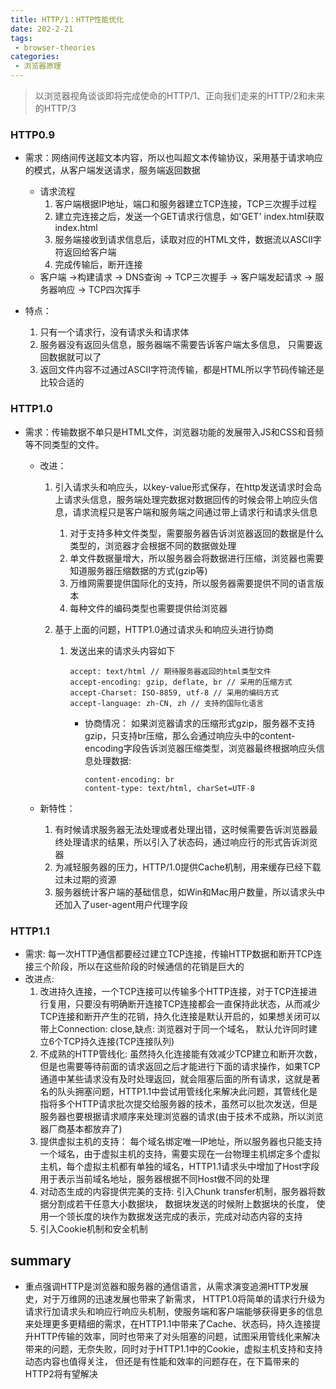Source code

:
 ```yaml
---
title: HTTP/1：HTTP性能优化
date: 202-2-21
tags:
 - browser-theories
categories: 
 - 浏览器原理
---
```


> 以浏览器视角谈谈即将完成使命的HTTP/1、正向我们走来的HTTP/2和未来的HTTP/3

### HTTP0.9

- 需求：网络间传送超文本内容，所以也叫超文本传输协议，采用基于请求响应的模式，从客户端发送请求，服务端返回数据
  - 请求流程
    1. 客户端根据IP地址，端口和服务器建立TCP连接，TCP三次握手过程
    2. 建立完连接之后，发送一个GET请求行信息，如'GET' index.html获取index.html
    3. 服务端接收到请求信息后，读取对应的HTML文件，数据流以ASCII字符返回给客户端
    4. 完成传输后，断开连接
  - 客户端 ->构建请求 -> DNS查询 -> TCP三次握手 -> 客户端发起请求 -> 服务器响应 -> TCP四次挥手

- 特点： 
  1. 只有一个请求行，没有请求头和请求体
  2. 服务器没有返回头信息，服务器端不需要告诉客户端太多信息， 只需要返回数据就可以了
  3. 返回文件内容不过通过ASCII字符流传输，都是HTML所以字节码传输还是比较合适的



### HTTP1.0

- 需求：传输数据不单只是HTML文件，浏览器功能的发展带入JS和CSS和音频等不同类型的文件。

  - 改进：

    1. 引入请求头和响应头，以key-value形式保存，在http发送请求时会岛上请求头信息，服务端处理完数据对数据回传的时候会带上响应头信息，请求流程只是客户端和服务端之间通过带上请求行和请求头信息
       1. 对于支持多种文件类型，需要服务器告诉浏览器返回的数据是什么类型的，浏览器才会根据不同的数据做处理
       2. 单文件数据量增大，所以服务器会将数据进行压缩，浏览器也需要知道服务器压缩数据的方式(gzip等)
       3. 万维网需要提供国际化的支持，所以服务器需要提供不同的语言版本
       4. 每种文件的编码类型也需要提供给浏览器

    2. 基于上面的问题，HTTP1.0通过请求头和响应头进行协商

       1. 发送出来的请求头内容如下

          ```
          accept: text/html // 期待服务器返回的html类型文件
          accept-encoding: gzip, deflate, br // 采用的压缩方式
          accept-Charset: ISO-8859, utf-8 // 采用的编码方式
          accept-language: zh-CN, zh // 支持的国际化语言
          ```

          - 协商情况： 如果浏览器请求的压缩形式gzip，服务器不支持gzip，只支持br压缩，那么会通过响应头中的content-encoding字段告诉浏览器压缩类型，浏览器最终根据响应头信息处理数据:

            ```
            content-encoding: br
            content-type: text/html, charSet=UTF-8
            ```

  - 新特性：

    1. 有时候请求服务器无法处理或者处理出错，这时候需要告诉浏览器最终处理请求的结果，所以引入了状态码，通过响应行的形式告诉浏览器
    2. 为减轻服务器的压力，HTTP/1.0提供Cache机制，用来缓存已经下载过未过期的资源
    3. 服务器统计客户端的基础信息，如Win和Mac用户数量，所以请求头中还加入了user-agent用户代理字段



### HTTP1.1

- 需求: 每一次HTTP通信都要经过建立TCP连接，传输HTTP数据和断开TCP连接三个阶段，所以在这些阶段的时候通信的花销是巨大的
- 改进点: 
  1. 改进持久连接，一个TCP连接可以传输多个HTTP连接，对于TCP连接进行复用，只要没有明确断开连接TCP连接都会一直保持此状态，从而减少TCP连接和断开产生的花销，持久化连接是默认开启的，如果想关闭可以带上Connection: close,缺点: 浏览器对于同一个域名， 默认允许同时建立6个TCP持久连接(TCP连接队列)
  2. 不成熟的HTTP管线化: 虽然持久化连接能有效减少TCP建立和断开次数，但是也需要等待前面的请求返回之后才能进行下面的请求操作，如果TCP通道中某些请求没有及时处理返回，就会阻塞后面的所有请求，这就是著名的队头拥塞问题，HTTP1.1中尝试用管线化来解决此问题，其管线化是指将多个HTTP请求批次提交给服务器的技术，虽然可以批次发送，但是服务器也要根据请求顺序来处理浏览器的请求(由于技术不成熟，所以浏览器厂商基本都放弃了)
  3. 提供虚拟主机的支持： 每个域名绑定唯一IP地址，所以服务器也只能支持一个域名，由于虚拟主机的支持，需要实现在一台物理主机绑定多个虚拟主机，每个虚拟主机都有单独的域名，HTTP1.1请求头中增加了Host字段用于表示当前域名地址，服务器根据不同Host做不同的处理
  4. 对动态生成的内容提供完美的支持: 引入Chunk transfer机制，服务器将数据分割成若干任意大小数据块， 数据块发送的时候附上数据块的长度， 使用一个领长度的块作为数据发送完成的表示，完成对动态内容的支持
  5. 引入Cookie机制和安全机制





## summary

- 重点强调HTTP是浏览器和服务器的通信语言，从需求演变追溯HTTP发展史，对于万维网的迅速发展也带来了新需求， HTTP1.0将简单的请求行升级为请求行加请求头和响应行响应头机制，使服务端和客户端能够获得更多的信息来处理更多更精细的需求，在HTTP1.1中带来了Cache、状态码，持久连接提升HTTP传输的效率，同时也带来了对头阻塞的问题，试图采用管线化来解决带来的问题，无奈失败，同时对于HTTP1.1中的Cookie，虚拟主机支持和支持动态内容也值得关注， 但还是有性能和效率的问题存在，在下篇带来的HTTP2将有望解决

+---+

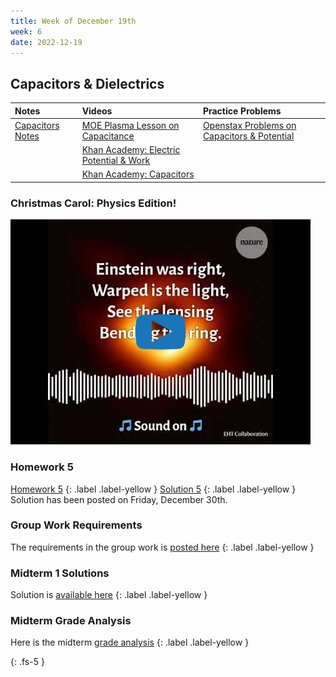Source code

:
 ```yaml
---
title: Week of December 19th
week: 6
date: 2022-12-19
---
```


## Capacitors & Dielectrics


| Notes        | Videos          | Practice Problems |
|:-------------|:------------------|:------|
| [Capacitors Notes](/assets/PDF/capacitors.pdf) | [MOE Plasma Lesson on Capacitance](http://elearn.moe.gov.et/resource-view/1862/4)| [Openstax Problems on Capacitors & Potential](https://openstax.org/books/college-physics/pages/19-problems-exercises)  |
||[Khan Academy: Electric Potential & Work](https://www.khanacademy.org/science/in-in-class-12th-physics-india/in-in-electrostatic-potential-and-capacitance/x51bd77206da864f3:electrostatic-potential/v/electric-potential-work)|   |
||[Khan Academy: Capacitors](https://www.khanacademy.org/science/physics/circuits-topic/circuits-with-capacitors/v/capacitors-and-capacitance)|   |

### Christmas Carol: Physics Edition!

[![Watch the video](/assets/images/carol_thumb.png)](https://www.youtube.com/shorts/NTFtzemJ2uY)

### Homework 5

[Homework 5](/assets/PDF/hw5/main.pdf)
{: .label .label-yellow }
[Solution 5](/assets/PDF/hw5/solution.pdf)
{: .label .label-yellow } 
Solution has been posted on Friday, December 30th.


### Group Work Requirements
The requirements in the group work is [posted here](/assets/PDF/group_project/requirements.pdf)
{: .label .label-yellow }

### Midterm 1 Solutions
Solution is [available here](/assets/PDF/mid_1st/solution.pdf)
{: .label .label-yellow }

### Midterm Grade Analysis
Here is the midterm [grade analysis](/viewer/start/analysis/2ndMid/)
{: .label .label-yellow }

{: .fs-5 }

+---+

## Exercise brief
How many of the lines in the listing above hold the word "December"? Report only that figure.

## Exercise solution
2